Platform Notice: Data Center Only - This article only applies to Atlassian products on the Data Center platform.

Note that this KB was created for the Data Center version of the product. Data Center KBs for non-Data-Center-specific features may also work for Server versions of the product, however they have not been tested. Support for Server* products ended on February 15th 2024. If you are running a Server product, you can visit the Atlassian Server end of support announcement to review your migration options.

*Except Fisheye and Crucible

Summary

This knowledge article only applies to Confluence managed Synchrony mode. For standalone deployments, the Heap size needs to be adjusted on the start-synchrony.sh script by directly setting the Xmx value under the Optionally configure JVM section.

Collaborative Editing is a feature that allows multiple people to concurrently edit a single Confluence page or blog post. This feature runs on an engine called Synchrony, which spawns a separated JVM Process from the one Confluence runs with in order to handle its operations.

Synchrony has its own Heap Allocation and System Arguments and sometimes, we may need to increase Synchrony Heap Allocation based on the amount of users running the engine at the same time.

Environment

Confluence DataCenter 7.X and later

Solution

Please, follow the steps outlined below:

  1. Stop Confluence.

  2. Edit your CONFLUENCE_HOME_INSTALL/bin/setenv.sh file; as follows

    • Search for synchrony.memory.max. If you have this argument already added, just change its value to an appropriate allocation.

    • If you don't have this argument, it means that the default Heap Allocation for Synchrony was applied, which, in this case, is 2GB for versions above 7.10 and 1GB for versions below it.

    • You need to add the parameter to change the Heap Allocation. The example below sets it to 3GB, change the number to allocate as many GB's as you may need to.

      1 CATALINA_OPTS="-Dsynchrony.memory.max=3g ${CATALINA_OPTS}"
  3. Start Confluence again

It is possible to set the synchrony.memory.max parameter in either a gigabyte or megabytes.

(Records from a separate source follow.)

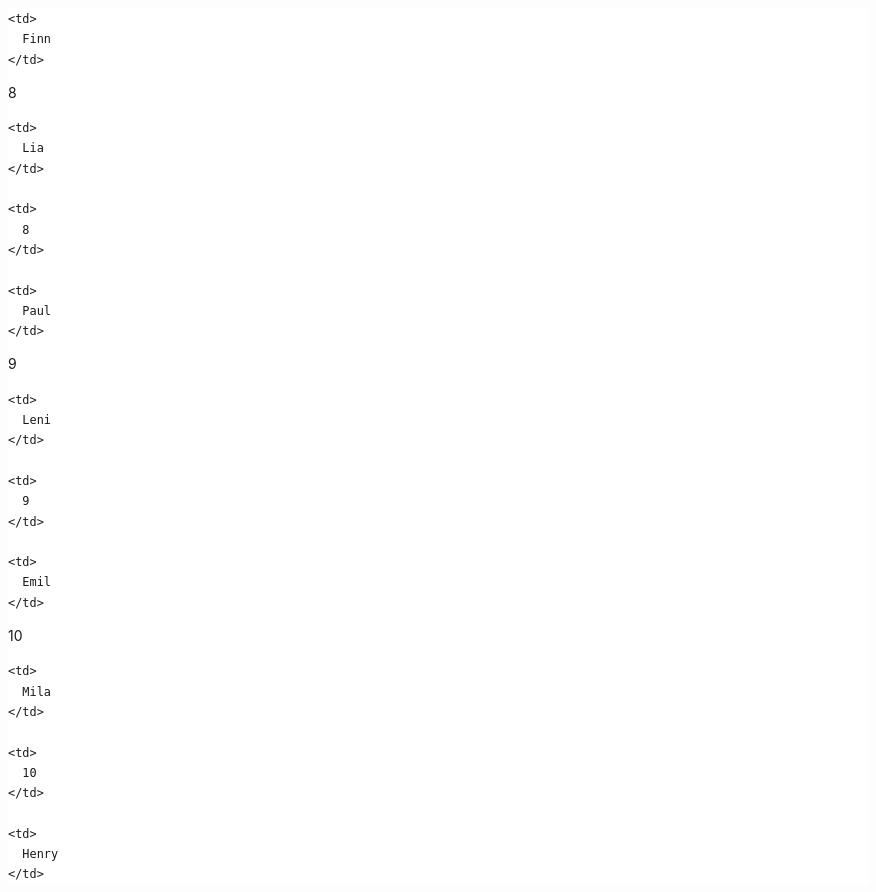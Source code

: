     <td>
      Finn
    </td>
  </tr>
  
  <tr>
    <td>
      8
    </td>
    
    <td>
      Lia
    </td>
    
    <td>
      8
    </td>
    
    <td>
      Paul
    </td>
  </tr>
  
  <tr>
    <td>
      9
    </td>
    
    <td>
      Leni
    </td>
    
    <td>
      9
    </td>
    
    <td>
      Emil
    </td>
  </tr>
  
  <tr>
    <td>
      10
    </td>
    
    <td>
      Mila
    </td>
    
    <td>
      10
    </td>
    
    <td>
      Henry
    </td>
  </tr>
</table></figure>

When setting these values in megabytes, set the value by multiplying the desired memory level by 1024. For example, to set the memory at 3 gigabytes, configure the synchrony.memory.max to 3072m (3 x 1024MB):

1 -Dsynchrony.memory.max=3072m

For the same example using gigabytes, simply use the following argument:

1 -Dsynchrony.memory.max=3g

⚠️ When setting the value in gigabytes, do not use ".5" increments as this will cause the JVM to not start properly.